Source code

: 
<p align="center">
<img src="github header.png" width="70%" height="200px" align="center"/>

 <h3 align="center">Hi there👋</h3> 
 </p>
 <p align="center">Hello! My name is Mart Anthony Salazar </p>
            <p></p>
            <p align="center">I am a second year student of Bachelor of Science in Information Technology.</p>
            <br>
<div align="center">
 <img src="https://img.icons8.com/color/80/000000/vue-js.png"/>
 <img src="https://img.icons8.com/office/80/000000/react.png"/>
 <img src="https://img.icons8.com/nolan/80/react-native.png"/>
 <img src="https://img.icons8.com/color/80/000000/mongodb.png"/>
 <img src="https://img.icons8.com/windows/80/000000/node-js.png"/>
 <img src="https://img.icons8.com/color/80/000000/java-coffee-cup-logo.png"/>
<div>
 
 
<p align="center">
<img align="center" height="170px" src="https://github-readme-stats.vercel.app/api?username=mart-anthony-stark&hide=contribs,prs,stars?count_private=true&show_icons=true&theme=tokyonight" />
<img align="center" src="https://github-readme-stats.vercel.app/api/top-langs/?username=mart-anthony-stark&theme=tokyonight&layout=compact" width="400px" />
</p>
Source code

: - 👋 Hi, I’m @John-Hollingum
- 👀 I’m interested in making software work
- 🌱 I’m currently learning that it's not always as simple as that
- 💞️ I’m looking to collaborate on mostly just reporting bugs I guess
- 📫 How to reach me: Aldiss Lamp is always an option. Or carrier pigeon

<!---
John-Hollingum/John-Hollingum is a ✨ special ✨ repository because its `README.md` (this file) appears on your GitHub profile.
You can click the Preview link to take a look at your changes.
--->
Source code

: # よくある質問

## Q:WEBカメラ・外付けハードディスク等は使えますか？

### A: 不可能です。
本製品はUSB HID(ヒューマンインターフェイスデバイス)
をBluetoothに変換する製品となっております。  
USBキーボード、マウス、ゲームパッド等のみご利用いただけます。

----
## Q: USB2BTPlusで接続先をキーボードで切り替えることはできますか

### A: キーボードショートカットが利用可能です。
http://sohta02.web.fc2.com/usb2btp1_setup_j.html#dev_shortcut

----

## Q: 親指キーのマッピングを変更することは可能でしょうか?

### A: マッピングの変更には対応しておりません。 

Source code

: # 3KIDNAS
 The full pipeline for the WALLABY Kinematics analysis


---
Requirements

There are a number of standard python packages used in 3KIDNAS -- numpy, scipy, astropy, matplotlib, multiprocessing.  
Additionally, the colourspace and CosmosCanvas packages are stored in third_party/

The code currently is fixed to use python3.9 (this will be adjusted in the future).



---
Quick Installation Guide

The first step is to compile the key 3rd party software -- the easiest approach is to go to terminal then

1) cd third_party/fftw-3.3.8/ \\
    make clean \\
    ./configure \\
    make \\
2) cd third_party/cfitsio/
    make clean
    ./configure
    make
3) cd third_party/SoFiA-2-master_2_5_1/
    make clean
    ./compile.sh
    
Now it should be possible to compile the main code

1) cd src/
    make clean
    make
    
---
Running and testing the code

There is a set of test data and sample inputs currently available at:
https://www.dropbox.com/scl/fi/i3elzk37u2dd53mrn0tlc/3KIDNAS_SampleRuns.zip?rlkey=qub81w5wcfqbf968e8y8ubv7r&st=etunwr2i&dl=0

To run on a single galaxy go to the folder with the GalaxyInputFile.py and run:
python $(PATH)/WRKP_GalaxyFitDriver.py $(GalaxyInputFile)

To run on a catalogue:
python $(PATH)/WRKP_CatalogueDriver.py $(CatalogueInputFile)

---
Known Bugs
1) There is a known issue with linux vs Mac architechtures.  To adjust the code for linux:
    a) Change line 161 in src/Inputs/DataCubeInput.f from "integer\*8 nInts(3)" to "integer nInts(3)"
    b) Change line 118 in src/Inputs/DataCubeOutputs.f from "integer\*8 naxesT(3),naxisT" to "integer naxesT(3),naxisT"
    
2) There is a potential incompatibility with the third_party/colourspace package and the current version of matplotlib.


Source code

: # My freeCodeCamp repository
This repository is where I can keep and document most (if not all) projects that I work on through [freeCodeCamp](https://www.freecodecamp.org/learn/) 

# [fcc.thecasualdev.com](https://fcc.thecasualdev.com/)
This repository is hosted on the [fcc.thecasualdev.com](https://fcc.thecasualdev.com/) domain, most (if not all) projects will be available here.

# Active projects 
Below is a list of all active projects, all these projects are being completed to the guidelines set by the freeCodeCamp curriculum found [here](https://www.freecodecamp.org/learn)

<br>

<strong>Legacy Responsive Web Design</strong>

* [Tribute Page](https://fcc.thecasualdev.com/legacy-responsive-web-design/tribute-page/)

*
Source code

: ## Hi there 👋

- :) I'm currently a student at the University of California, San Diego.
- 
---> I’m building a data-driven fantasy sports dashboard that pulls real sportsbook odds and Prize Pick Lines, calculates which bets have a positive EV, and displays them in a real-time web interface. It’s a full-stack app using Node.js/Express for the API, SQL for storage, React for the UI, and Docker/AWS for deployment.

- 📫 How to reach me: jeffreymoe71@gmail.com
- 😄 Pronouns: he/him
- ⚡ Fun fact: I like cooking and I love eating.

--

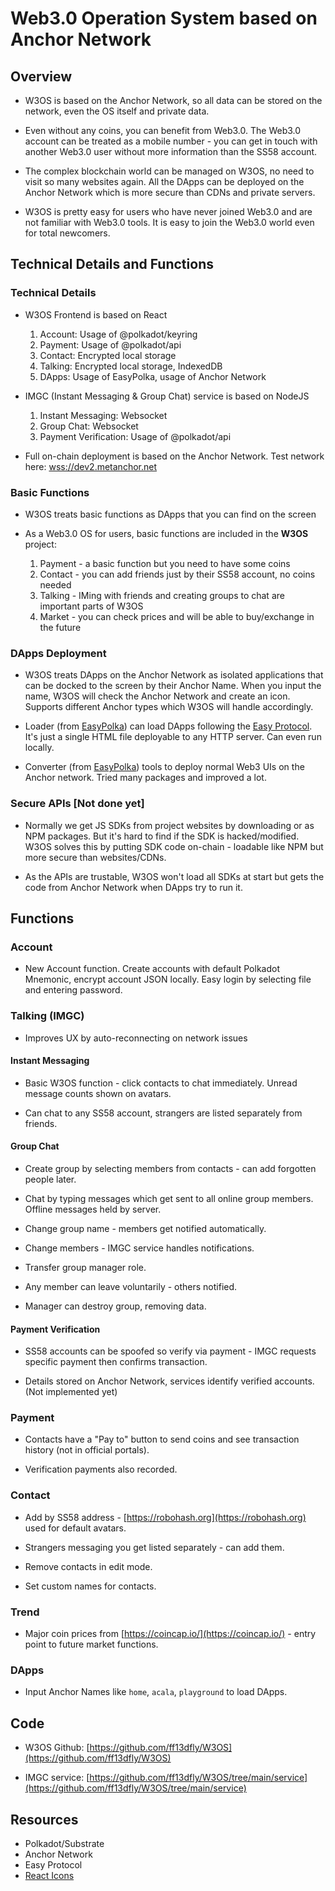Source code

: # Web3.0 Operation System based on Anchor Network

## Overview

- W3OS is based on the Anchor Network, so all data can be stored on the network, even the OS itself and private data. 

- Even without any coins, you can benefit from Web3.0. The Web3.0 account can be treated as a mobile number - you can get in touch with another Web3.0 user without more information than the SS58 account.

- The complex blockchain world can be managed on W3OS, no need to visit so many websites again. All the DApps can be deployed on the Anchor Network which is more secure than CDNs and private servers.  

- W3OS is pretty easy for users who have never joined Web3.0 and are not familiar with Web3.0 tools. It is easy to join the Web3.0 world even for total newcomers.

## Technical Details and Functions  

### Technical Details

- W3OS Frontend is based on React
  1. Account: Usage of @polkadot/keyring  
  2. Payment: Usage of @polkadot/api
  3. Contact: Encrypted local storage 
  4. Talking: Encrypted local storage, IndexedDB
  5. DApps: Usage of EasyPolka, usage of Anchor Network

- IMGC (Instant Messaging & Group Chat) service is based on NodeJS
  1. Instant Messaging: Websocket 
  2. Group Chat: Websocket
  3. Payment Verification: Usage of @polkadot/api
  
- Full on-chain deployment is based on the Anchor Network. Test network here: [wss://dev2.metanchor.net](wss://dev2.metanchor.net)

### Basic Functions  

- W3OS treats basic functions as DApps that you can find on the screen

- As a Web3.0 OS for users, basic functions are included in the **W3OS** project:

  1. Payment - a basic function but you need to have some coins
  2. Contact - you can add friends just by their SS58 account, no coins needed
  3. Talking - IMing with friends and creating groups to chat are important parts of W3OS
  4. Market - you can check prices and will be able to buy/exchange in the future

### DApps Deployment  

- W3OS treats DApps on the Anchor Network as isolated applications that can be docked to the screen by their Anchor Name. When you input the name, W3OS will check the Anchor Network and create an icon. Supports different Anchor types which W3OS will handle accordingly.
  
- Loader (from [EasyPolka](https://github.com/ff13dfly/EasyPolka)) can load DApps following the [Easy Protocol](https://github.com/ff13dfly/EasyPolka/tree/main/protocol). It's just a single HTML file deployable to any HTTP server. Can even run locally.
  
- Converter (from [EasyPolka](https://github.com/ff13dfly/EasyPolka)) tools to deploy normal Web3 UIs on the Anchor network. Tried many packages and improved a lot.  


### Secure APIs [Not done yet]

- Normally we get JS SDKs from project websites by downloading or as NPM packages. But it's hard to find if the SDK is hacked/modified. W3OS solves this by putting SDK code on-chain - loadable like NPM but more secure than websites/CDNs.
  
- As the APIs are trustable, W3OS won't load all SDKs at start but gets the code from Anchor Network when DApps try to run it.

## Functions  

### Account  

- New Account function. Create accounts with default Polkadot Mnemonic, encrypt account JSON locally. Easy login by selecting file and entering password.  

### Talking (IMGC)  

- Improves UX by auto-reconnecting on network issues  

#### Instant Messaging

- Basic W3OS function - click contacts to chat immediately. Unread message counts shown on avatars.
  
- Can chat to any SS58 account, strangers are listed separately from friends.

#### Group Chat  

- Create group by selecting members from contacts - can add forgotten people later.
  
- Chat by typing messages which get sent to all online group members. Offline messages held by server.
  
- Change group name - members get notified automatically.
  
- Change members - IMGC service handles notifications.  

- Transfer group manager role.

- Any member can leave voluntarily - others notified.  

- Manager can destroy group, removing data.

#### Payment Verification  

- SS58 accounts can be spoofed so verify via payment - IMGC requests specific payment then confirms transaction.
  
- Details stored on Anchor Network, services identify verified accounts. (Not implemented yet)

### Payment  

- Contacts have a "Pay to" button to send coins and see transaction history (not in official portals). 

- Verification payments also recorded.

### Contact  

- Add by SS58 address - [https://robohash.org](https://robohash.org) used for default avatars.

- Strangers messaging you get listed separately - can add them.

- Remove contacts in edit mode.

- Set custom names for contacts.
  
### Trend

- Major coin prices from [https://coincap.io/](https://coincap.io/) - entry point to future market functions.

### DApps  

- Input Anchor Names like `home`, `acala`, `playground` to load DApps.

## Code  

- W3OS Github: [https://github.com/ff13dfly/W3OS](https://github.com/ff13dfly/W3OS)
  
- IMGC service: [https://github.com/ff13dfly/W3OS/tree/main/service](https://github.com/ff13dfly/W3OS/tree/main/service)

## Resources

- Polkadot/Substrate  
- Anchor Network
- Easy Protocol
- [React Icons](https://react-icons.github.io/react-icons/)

- Exercise brief: Scan the material above. Extract every line in which the word "find" occurs.

- Answer to this problem:
- W3OS treats basic functions as DApps that you can find on the screen
- Normally we get JS SDKs from project websites by downloading or as NPM packages. But it's hard to find if the SDK is hacked/modified. W3OS solves this by putting SDK code on-chain - loadable like NPM but more secure than websites/CDNs.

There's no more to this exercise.